Iedere uitzendkracht krijgt in het register een nummer toegewezen volgens een doorlopende nummering, in de chronologische volgorde van zijn terbeschikkingstelling bij de gebruiker.

De bijlage vermeldt voor elke uitzendkracht :

  1.     het nummer van inschrijving;

  2.     de naam en de voornaam;

  3.     het begin van het ter beschikking stellen;

  4.     het einde van het ter beschikking stellen;

  5.     het uitzendbureau dat hem tewerkstelt;

  6.     zijn wekelijkse arbeidsduur.

Meer weten? Lees dan ook onze infoflash “Sociale verkiezingen- Blik vooruit!” of neem contact op met onze diensten.

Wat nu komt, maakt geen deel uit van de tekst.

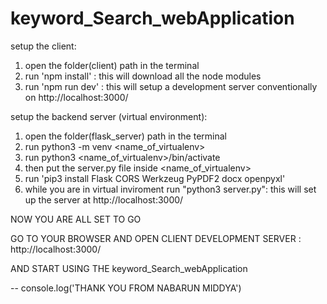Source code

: # keyword_Search_webApplication

setup the client:
1) open the folder(client) path in the terminal
2) run 'npm install' : this will download all the node modules
3) run 'npm run dev' : this will setup a development server conventionally on http://localhost:3000/

setup the backend server (virtual environment):
1) open the folder(flask_server) path in the terminal
2) run python3 -m venv <name_of_virtualenv>
3) run python3 <name_of_virtualenv>/bin/activate
4) then put the server.py file inside <name_of_virtualenv>
5) run 'pip3 install Flask CORS Werkzeug PyPDF2 docx openpyxl'
6) while you are in virtual inviroment run "python3 server.py": this will set up the server at http://localhost:3000/

NOW YOU ARE ALL SET TO GO

GO TO YOUR BROWSER AND OPEN CLIENT DEVELOPMENT SERVER : http://localhost:3000/

AND START USING THE keyword_Search_webApplication 

-- console.log('THANK YOU FROM NABARUN MIDDYA')
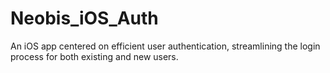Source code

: # Neobis_iOS_Auth

An iOS app centered on efficient user authentication, streamlining the login process for both existing and new users.

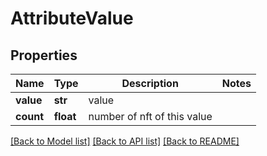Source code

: # AttributeValue

## Properties
Name | Type | Description | Notes
------------ | ------------- | ------------- | -------------
**value** | **str** | value | 
**count** | **float** | number of nft of this value | 

[[Back to Model list]](../README.md#documentation-for-models) [[Back to API list]](../README.md#documentation-for-api-endpoints) [[Back to README]](../README.md)


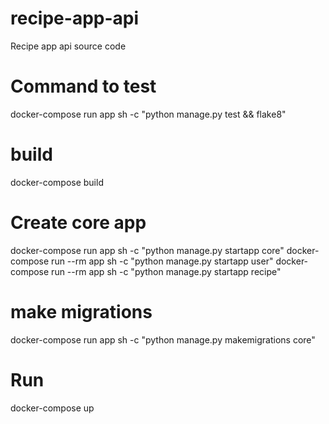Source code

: # recipe-app-api
Recipe app api source code

# Command to test
docker-compose run app sh -c "python manage.py test && flake8"

# build 
docker-compose build

# Create core app
docker-compose run app sh -c "python manage.py startapp core"
docker-compose run --rm app sh -c "python manage.py startapp user"
docker-compose run --rm app sh -c "python manage.py startapp recipe"

# make migrations
docker-compose run app sh -c "python manage.py makemigrations core"

# Run 
docker-compose up
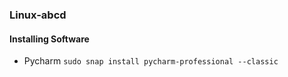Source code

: ### Linux-abcd

#### Installing Software
* Pycharm  `sudo snap install pycharm-professional --classic`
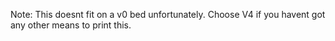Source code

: Note: This doesnt fit on a v0 bed unfortunately. Choose V4 if you havent got any other means to print this.
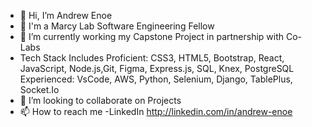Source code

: - 👋 Hi, I’m Andrew Enoe
- 👀 I'm a Marcy Lab Software Engineering Fellow
- 🌱 I’m currently working my Capstone Project in partnership with Co-Labs 
- Tech Stack Includes
Proficient: CSS3, HTML5, Bootstrap, React, JavaScript, Node.js,Git, Figma, Express.js, SQL, Knex, PostgreSQL
Experienced: VsCode, AWS, Python, Selenium, Django, TablePlus, Socket.Io
- 💞️ I’m looking to collaborate on Projects
- 📫 How to reach me 
-LinkedIn http://linkedin.com/in/andrew-enoe
<!---
AndrewKins/AndrewKins is a ✨ special ✨ repository because its `README.md` (this file) appears on your GitHub profile.
You can click the Preview link to take a look at your changes.
--->
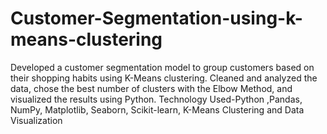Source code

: # Customer-Segmentation-using-k-means-clustering

Developed a customer segmentation model to group customers based on their shopping habits 
using K-Means clustering. Cleaned and analyzed the data, chose the best number of clusters 
with the Elbow Method, and visualized the results using Python. 
Technology Used-Python ,Pandas, NumPy, Matplotlib, Seaborn, Scikit-learn, K-Means 
Clustering and  Data Visualization 
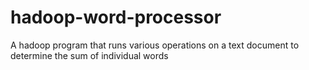 # hadoop-word-processor
A hadoop program that runs various operations on a text document to determine the sum of individual words
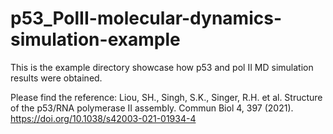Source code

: # p53_PolII-molecular-dynamics-simulation-example
This is the example directory showcase how p53 and pol II MD simulation results were obtained. 

Please find the reference: Liou, SH., Singh, S.K., Singer, R.H. et al. Structure of the p53/RNA polymerase II assembly. Commun Biol 4, 397 (2021). https://doi.org/10.1038/s42003-021-01934-4


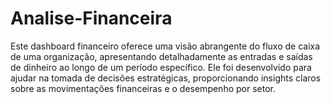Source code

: # Analise-Financeira
Este dashboard financeiro oferece uma visão abrangente do fluxo de caixa de uma organização, apresentando detalhadamente as entradas e saídas de dinheiro ao longo de um período específico. Ele foi desenvolvido para ajudar na tomada de decisões estratégicas, proporcionando insights claros sobre as movimentações financeiras e o desempenho por setor.
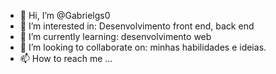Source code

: - 👋 Hi, I’m @Gabrielgs0
- 👀 I’m interested in: Desenvolvimento front end, back end
- 🌱 I’m currently learning: desenvolvimento web
- 💞️ I’m looking to collaborate on: minhas habilidades e ideias.
- 📫 How to reach me ...

<!---
Gabrielgs0/Gabrielgs0 is a ✨ special ✨ repository because its `README.md` (this file) appears on your GitHub profile.
You can click the Preview link to take a look at your changes.
--->
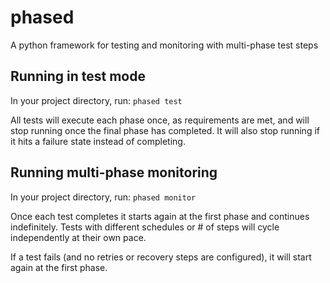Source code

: # phased
A python framework for testing and monitoring with multi-phase test steps

## Running in test mode
In your project directory, run: `phased test`

All tests will execute each phase once, as requirements are met, and will stop running once the final phase has completed. It will also stop running if it hits a failure state instead of completing.

## Running multi-phase monitoring
In your project directory, run: `phased monitor`

Once each test completes it starts again at the first phase and continues indefinitely. Tests with different schedules or # of steps will cycle independently at their own pace. 

If a test fails (and no retries or recovery steps are configured), it will start again at the first phase.
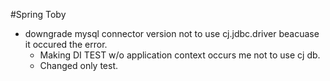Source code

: #Spring Toby
* downgrade mysql connector version not to use cj.jdbc.driver beacuase it occured the error.
  * Making DI TEST w/o application context occurs me not to use cj db. 
  * Changed only test.
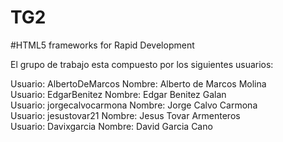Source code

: # TG2

#HTML5 frameworks for Rapid Development



El grupo de trabajo esta compuesto por los siguientes usuarios:



Usuario: AlbertoDeMarcos Nombre: Alberto de Marcos Molina                                                   
Usuario: EdgarBenitez Nombre: Edgar Benitez Galan                                                           
Usuario: jorgecalvocarmona Nombre: Jorge Calvo Carmona                                                      
Usuario: jesustovar21 Nombre: Jesus Tovar Armenteros                                                                
Usuario: Davixgarcia Nombre: David Garcia Cano                                                    
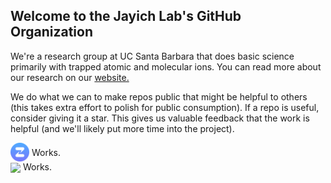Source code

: ## Welcome to the Jayich Lab's GitHub Organization

We're a research group at UC Santa Barbara that does basic science primarily with trapped atomic and molecular ions.  You can read more about our research on our [website.](https://jayich.io/)

We do what we can to make repos public that might be helpful to others (this takes extra effort to polish for public consumption).  If a repo is useful, consider giving it a star. 
This gives us valuable feedback that the work is helpful (and we'll likely put more time into the project).

<!---
<div style="text-align:center" text test><img src="./profile/zulip-icon-circle.svg" width="13" height="13"> We use Zulip for asynchronous communication, it's great and free for academia.
--> 

<!---   <img style="vertical-align:middle" src="./profile/zulip-icon-circle.svg" width="13" height="13" alt="Zulip logo">            
-->
 

<!---
<p><img src="./profile/zulip-icon-circle.svg" alt="Zulip logo" style="float:left;width:42px;height:42px;">
The image will float to the left of the text.</p>
-->


<div>
  <img style="vertical-align:middle;width:30px;height:30px;" src="./profile/zulip-icon-circle.svg" alt="Zulip logo">
  <span style="vertical-align:middle">Works.</span>
</div>


<div>
  <img style="vertical-align:middle" src="https://placehold.it/60x60">
  <span style="">Works.</span>
</div>
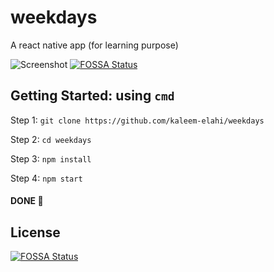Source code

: # weekdays
A react native app (for learning purpose)

![Screenshot](https://raw.githubusercontent.com/kaleem-elahi/weekdays/master/Screen%20Shot%202018-11-29%20at%206.19.47%20PM.png "Weekdays on IphoneXR")
[![FOSSA Status](https://app.fossa.io/api/projects/git%2Bgithub.com%2Fkaleem-elahi%2Fweekdays.svg?type=shield)](https://app.fossa.io/projects/git%2Bgithub.com%2Fkaleem-elahi%2Fweekdays?ref=badge_shield)


## Getting Started: using `cmd`

Step 1: `git clone https://github.com/kaleem-elahi/weekdays`

Step 2: `cd weekdays`

Step 3: `npm install`

Step 4: `npm start`

####  DONE 👏


## License
[![FOSSA Status](https://app.fossa.io/api/projects/git%2Bgithub.com%2Fkaleem-elahi%2Fweekdays.svg?type=large)](https://app.fossa.io/projects/git%2Bgithub.com%2Fkaleem-elahi%2Fweekdays?ref=badge_large)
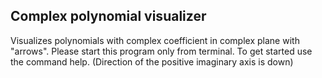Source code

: Complex polynomial visualizer
-----------------------------

Visualizes polynomials with complex coefficient in complex plane with "arrows".
Please start this program only from terminal. To get started use the command help.
(Direction of the positive imaginary axis is down)

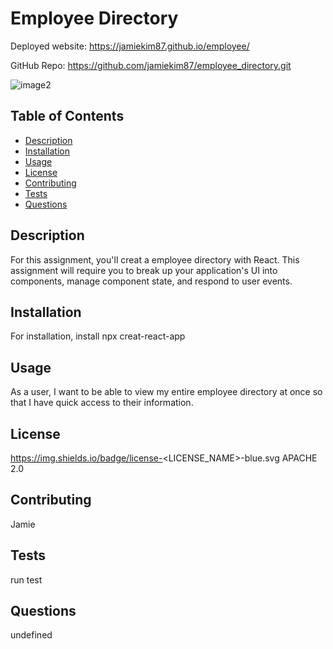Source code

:# Employee Directory 

   Deployed website:  https://jamiekim87.github.io/employee/
   
   GitHub Repo:  https://github.com/jamiekim87/employee_directory.git
  
   ![image2](https://user-images.githubusercontent.com/64169844/94744429-d52f7180-032d-11eb-8fd5-be5013c129d2.png)

  
   ## Table of Contents

   - [Description](#description)
   - [Installation](#installation)
   - [Usage](#usage)
   - [License](#license)
   - [Contributing](#contributing)
   - [Tests](#tests)
   - [Questions](#questions)

   ## Description 
   For this assignment, you'll creat a employee directory with React. This assignment will require you to break up your application's UI       into components, manage component      state, and respond to user events. 


   ## Installation 
   For installation, install npx creat-react-app <foldername>

   ## Usage 
   As a user, I want to be able to view my entire employee directory at once so that I have quick access to their information.

   ## License 
   https://img.shields.io/badge/license-<LICENSE_NAME>-blue.svg
   APACHE 2.0

   ## Contributing 
   Jamie 

   ## Tests 
   run test
    
   ## Questions 
   undefined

[1] Hetzelfde geldt voor de ondernemingen waar bij de vorige verkiezingen een raad werd opgericht of had moeten worden opgericht, voor zover zij gewoonlijk gemiddeld ten minste vijftig werknemers tewerkstellen. In dit geval dient evenwel niet overgegaan te worden tot de verkiezing van de leden van de raad. De mandaten van de personeelsafgevaardigden worden uitgeoefend door de verkozen in het comité.

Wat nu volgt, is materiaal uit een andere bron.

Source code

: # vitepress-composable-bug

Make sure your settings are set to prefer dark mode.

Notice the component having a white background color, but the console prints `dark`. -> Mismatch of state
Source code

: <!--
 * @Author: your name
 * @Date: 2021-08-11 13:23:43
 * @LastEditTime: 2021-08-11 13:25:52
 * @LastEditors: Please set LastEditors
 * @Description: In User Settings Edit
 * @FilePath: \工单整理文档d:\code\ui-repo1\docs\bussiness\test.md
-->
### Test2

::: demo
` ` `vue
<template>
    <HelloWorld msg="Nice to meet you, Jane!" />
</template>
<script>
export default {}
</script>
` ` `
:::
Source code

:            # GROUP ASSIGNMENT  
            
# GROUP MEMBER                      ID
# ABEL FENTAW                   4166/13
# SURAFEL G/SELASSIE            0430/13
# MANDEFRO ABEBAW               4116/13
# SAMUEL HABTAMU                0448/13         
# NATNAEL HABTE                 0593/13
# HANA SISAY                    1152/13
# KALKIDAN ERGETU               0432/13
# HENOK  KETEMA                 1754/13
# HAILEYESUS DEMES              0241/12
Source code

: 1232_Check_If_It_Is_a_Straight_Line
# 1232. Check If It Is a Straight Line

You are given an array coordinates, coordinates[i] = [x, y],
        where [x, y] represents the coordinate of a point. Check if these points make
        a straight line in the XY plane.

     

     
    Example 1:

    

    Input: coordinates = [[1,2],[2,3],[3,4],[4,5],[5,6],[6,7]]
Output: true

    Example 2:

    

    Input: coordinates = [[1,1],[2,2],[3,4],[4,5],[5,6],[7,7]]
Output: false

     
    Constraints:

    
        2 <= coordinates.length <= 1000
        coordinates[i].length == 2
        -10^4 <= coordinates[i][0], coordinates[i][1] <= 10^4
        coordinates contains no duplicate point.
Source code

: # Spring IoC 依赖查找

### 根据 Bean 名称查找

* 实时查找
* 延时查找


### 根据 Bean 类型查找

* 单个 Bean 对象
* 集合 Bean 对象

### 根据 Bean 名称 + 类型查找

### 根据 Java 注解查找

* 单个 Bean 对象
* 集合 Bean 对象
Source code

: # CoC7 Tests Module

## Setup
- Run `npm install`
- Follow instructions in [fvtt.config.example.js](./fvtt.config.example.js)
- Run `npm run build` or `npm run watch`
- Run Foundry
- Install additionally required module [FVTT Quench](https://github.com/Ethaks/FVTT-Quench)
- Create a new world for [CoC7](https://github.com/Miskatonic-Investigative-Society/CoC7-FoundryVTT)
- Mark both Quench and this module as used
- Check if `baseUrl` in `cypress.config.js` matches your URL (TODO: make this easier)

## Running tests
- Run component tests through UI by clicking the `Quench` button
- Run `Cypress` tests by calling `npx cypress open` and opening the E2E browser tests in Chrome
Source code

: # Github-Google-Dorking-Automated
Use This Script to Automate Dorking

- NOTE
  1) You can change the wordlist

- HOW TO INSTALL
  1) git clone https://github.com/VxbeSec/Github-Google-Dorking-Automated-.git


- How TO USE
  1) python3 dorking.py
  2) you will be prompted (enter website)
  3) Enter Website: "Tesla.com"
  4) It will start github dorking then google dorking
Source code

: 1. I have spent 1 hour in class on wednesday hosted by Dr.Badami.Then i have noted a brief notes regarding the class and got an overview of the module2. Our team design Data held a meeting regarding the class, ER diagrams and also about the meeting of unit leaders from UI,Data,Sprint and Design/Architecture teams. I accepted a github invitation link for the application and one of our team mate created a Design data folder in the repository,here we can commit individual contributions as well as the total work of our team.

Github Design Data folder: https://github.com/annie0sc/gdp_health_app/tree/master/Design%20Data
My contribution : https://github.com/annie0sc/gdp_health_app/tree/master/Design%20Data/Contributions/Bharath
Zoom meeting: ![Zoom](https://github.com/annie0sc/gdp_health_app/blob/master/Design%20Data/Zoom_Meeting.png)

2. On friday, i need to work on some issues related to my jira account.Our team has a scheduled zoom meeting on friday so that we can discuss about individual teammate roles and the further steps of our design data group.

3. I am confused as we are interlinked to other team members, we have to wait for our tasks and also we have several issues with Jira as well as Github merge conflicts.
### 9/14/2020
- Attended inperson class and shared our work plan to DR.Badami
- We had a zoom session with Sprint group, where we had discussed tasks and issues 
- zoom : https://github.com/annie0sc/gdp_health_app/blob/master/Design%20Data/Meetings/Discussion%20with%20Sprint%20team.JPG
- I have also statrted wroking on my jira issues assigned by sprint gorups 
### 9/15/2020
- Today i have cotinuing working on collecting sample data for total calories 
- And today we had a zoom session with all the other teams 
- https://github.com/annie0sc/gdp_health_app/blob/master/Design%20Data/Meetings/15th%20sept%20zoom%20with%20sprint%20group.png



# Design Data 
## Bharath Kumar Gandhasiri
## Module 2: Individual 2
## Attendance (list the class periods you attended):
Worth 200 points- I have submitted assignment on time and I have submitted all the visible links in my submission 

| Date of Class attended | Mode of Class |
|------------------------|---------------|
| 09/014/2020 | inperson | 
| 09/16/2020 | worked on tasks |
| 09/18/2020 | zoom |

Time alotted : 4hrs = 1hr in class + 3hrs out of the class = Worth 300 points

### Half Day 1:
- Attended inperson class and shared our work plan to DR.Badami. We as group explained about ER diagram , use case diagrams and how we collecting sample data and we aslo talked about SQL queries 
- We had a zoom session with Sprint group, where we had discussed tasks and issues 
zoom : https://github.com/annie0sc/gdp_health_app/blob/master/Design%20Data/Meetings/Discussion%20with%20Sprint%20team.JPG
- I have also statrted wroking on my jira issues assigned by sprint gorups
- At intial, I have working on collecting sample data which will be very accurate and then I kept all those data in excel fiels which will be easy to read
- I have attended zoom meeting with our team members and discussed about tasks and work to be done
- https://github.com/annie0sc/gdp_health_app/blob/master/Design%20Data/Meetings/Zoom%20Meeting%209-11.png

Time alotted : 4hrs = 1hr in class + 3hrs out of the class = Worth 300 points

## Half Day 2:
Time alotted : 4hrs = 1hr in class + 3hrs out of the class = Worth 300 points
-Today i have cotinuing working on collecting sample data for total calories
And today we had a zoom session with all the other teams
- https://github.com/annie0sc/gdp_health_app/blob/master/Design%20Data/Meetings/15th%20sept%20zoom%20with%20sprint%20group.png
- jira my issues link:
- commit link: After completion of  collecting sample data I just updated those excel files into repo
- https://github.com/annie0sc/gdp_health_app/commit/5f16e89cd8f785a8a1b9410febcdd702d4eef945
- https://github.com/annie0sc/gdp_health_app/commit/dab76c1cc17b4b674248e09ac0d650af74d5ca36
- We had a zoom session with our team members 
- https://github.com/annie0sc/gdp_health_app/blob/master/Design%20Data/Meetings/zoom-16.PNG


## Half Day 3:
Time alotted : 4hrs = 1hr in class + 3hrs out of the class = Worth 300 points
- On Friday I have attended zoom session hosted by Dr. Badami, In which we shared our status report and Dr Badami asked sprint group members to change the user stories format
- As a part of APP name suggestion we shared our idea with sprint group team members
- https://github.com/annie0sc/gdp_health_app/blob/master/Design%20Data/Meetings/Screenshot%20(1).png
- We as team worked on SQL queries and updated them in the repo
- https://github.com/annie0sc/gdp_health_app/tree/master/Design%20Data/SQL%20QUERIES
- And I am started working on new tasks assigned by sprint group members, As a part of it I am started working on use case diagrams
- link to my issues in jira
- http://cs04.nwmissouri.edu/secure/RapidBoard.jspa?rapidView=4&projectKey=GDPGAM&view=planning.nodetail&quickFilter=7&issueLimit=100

[2] De persoon waarvan de arbeidsovereenkomst geschorst is en die vervangen wordt, moet wel meegeteld worden.

[3] Deze bijlage wordt bijgehouden overeenkomstig de bepalingen van hoofdstuk II, artikel 4, en van hoofdstuk III van het koninklijk besluit van 8 augustus 1980 betreffende het bijhouden van sociale documenten.